W XVIII wieku gdy Rzeczpospolita Obojga Narodów była trawiona wewnętrznymi sporami i słabością, a wojska ościenne wchodziły na jej terytorium kiedy chciały i jak chciały, młody, ale wysoko wykształcony, ks. Stanisław Konarski pisze po łacinie „Listy poufne czasów bezkrólewia”, w których dowodzi, że narzucenie przez Rosję osoby Augusta III Sasa na króla Polski jest pogrzebaniem niepodległości. Zwrócił się w nich do szlachty jako narodu obywatelskiego z zapytaniem co będzie w wolnościami i swobodami szlacheckim jeżeli za chwilę nie będzie już Rzeczypospolitej jako gwaranta tych wolności i swobód. List niestety nie znalazł szerokiego odzewu. Najbardziej znamienici obywatele Rzeczypospolitej uznali, że to inne – bardziej oświecone kraje, lepiej o wolności i swobody Polaków zadbają. Część z nich zwróciła się do carycy Katarzyny II aby ta przywróciła praworządność w Polsce, a ta jak wiemy skwapliwie z tej prośby skorzystała, a Polska straciła niepodległość na długie 123 lata.
Dlaczego o tym piszę?
Otóż w przyjętej w środę (22 listopada) rezolucji Parlament Europejski opowiedział się za zmianą traktatów unijnych. Jeżeli wejdą one w życie Polska zostanie zredukowana do roli regionu czy landu, polityka LGBTQ+ stanie się powszechna dla całej Unii, Euro stanie się obowiązkową walutą dla wszystkich krajów członkowskich, zaś zwierzchnikiem Wojska Polskiego zostanie pewnie jakiś Niemiec lub Francuz, co w praktyce oznacza oddanie dla Rosji terytoriów Litwy, Łotwy i Estonii i pewnie części Polski aż do Wisły, w razie gdy Rosja wznowi swoje roszczenia terytorialne, a bądźmy pewni, że wcześniej czy później to zrobi. W 2017 roku amerykański instytut Pew Research Cente, zrobił sondaż wśród Niemców, Francuzów i Włochów. Wynika z niego jednoznacznie, że w razie ataku Rosji na Polskę lub kraje bałtyckie, Niemcy nie przyjdą nam z pomocą, podobnie jak Francuzi i Włosi. Powiedzmy to sobie jasno, gdyby Ukraina nie podjęła walki, Niemcy nawet nie zająknęłyby się problemem agresji Rosji; tak samo będzie z Polską.

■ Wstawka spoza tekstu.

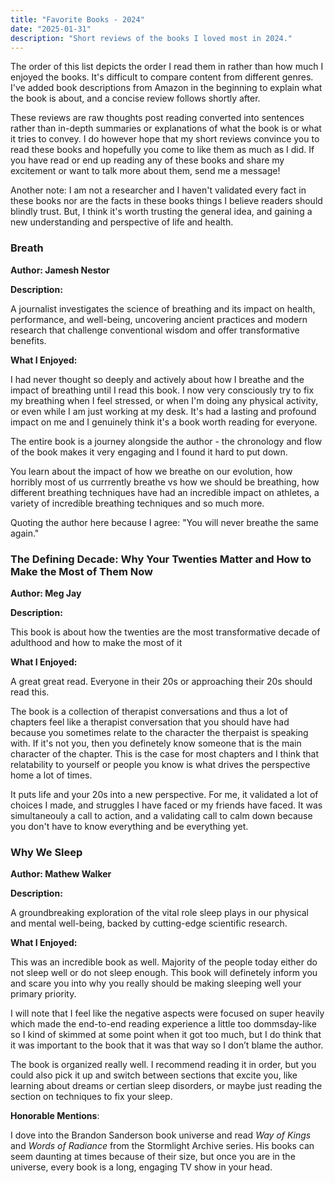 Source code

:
 ```yaml
---
title: "Favorite Books - 2024"
date: "2025-01-31"
description: "Short reviews of the books I loved most in 2024."
---
```


The order of this list depicts the order I read them in rather than how much I enjoyed the books. It's difficult to compare content from different genres. I've added book descriptions from Amazon in the beginning to explain what the book is about, and a concise review follows shortly after.

These reviews are raw thoughts post reading converted into sentences rather than in-depth summaries or explanations of what the book is or what it tries to convey. I do however hope that my short reviews convince you to read these books and hopefully you come to like them as much as I did. If you have read or end up reading any of these books and share my excitement or want to talk more about them, send me a message!

Another note: I am not a researcher and I haven't validated every fact in these books nor are the facts in these books things I believe readers should blindly trust. But, I think it's worth trusting the general idea, and gaining a new understanding and perspective of life and health.

### Breath

**Author: Jamesh Nestor**

**Description:**

A journalist investigates the science of breathing and its impact on health, performance, and well-being, uncovering ancient practices and modern research that challenge conventional wisdom and offer transformative benefits.

**What I Enjoyed:**

I had never thought so deeply and actively about how I breathe and the impact of breathing until I read this book. I now very consciously
try to fix my breathing when I feel stressed, or when I'm doing any physical activity, or even while I am just working at my desk. It's had a lasting and profound impact on me and I genuinely think it's a book worth reading for everyone.

The entire book is a journey alongside the author - the chronology and flow of the book makes it very engaging and I found it hard to put down.

You learn about the impact of how we breathe on our evolution, how horribly most of us currrently breathe vs how we should be breathing, how different breathing techniques have had an incredible impact on athletes, a variety of incredible breathing techniques and so much more.

Quoting the author here because I agree: "You will never breathe the same again."

### The Defining Decade: Why Your Twenties Matter and How to Make the Most of Them Now

**Author: Meg Jay**

**Description:**

This book is about how the twenties are the most transformative decade of adulthood and how to make the most of it

**What I Enjoyed:**

A great great read. Everyone in their 20s or approaching their 20s should read this.

The book is a collection of therapist conversations and thus a lot of chapters feel like a therapist conversation that you should have had because you sometimes relate to the character the therpaist is speaking with. If it's not you, then you definetely know someone that is the main character of the chapter. This is the case for most chapters and I think that relatability to yourself or people you know is what drives the perspective home a lot of times.

It puts life and your 20s into a new perspective. For me, it validated a lot of choices I made, and struggles I have faced or my friends have faced. It was simultaneouly a call to action, and a validating call to calm down because you don't have to know everything and be everything yet.

### Why We Sleep

**Author: Mathew Walker**

**Description:**

A groundbreaking exploration of the vital role sleep plays in our physical and mental well-being, backed by cutting-edge scientific research.

**What I Enjoyed:**

This was an incredible book as well. Majority of the people today either do not sleep well or do not sleep enough. This book will definetely inform you and scare you into why you really should be making sleeping well your primary priority.

I will note that I feel like the negative aspects were focused on super heavily which made the end-to-end reading experience a little too dommsday-like so I kind of skimmed at some point when it got too much, but I do think that it was important to the book that it was that way so I don’t blame the author.

The book is organized really well. I recommend reading it in order, but you could also pick it up and switch between sections that excite you, like learning about dreams or certian sleep disorders, or maybe just reading the section on techniques to fix your sleep.

**Honorable Mentions**:

I dove into the Brandon Sanderson book universe and read _Way of Kings_ and _Words of Radiance_ from the Stormlight Archive series. His books can seem daunting at times because of their size, but once you are in the universe, every book is a long, engaging TV show in your head.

Wróćmy do rezolucji Parlamentu Europejskiego. W głosowaniu 291 europosłów było za, 274 przeciw, a 44 wstrzymało się od głosu. Większość polskich europosłów była przeciw rezolucji, ale 9 z nich było za, co ciekawe – głównie przedstawicieli lewicy, którzy jeszcze 30 lat temu ochoczo byli gotowi służyć Związkowi Radzieckiemu. Gdyby wszyscy polscy europosłowie zagłosowali przeciw rezolucji – procedura by upadła.
Media, które mówią całą prawdę i tylko prawdę, albo zaledwie napomknęły o tym głosowaniu, albo zasugerowały, że nic się nie stało, a do zmiany traktatów jeszcze jest długa droga.
Wspomniany wyżej ks. Stanisław Konarski pisze „Listy poufne czasów bezkrólewia” na 50 lat przed utratą przez Polskę niepodległości. Ile nam zostało?